PROBLEM DETAILS.
From the data below, repeat exactly the lines from the line with "-[October (Deluxe Edition) on Spotify][4]" to the line with "Portland is at", both included.

★ ★ ★

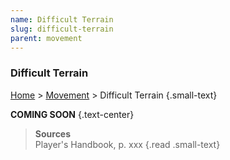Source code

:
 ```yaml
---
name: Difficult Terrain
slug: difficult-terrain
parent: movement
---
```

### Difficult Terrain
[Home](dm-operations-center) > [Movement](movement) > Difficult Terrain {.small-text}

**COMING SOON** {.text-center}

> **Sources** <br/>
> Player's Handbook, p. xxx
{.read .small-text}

★ ★ ★

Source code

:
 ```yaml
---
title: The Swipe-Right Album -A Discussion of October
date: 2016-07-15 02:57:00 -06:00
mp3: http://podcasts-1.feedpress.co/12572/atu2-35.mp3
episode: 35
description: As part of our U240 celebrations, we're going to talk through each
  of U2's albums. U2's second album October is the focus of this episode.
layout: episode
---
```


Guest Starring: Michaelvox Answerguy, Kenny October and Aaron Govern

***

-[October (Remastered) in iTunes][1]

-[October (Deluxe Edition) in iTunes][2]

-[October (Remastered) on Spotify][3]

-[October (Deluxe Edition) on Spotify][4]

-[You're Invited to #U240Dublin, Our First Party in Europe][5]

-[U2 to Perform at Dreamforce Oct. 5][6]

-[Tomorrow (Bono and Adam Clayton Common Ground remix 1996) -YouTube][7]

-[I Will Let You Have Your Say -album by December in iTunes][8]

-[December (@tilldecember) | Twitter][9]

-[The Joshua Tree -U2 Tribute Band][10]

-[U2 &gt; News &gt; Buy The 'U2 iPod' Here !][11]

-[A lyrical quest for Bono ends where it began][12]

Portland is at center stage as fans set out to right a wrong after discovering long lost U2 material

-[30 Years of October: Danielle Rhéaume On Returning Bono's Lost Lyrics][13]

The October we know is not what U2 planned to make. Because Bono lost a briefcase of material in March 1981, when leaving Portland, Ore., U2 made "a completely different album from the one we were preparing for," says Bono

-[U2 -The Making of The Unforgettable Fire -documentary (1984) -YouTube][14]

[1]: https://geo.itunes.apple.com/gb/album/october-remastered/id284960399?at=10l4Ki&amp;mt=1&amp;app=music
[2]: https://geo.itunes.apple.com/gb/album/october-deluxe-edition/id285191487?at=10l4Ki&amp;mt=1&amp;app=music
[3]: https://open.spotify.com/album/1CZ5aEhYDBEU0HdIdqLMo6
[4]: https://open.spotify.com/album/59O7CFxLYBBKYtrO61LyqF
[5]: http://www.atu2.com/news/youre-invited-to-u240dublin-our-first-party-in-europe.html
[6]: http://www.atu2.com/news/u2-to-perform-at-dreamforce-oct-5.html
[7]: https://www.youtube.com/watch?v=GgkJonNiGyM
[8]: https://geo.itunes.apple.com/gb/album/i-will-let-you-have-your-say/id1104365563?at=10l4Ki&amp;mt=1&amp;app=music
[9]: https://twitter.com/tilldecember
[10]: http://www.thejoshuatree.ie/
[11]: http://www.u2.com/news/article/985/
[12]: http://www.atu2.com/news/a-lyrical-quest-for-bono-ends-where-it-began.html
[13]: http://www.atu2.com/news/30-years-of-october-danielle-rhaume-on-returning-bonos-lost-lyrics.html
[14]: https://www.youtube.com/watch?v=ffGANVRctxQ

★ ★ ★

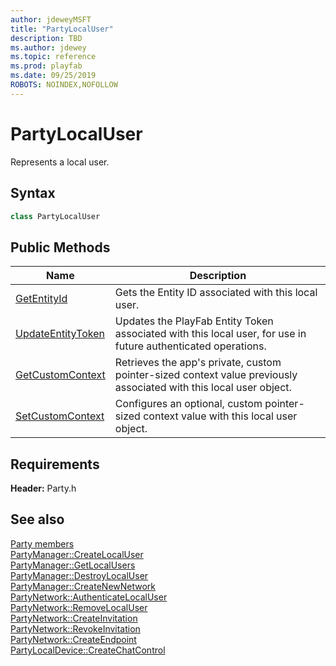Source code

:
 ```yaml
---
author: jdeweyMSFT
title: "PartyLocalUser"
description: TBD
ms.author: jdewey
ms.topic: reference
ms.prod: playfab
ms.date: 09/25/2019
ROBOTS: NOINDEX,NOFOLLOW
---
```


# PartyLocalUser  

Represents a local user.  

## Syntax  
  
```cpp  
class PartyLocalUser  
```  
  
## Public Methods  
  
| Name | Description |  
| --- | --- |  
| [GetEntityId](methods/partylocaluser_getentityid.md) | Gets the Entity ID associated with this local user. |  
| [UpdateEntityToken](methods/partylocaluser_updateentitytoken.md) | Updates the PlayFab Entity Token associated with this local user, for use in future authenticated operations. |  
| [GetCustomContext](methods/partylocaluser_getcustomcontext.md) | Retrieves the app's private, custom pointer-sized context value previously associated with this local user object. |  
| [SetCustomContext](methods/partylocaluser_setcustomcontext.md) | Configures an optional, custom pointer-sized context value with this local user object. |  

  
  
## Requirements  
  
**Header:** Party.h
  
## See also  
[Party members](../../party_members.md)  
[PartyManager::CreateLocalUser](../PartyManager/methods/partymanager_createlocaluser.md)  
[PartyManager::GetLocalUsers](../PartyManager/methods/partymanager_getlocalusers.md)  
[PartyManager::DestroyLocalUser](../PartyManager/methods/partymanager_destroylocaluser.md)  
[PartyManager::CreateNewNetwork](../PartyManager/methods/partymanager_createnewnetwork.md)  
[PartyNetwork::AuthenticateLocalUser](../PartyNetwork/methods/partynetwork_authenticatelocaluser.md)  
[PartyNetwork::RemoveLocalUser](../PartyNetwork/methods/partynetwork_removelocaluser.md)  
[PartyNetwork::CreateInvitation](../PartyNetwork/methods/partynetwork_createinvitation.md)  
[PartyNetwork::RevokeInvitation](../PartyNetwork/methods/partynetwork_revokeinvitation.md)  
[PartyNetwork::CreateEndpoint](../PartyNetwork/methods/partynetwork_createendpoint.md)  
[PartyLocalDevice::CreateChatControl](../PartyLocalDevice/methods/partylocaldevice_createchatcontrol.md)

★ ★ ★

WRITTEN ANSWER.
-[October (Deluxe Edition) on Spotify][4]

-[You're Invited to #U240Dublin, Our First Party in Europe][5]

-[U2 to Perform at Dreamforce Oct. 5][6]

-[Tomorrow (Bono and Adam Clayton Common Ground remix 1996) -YouTube][7]

-[I Will Let You Have Your Say -album by December in iTunes][8]

-[December (@tilldecember) | Twitter][9]

-[The Joshua Tree -U2 Tribute Band][10]

-[U2 &gt; News &gt; Buy The 'U2 iPod' Here !][11]

-[A lyrical quest for Bono ends where it began][12]

Portland is at center stage as fans set out to right a wrong after discovering long lost U2 material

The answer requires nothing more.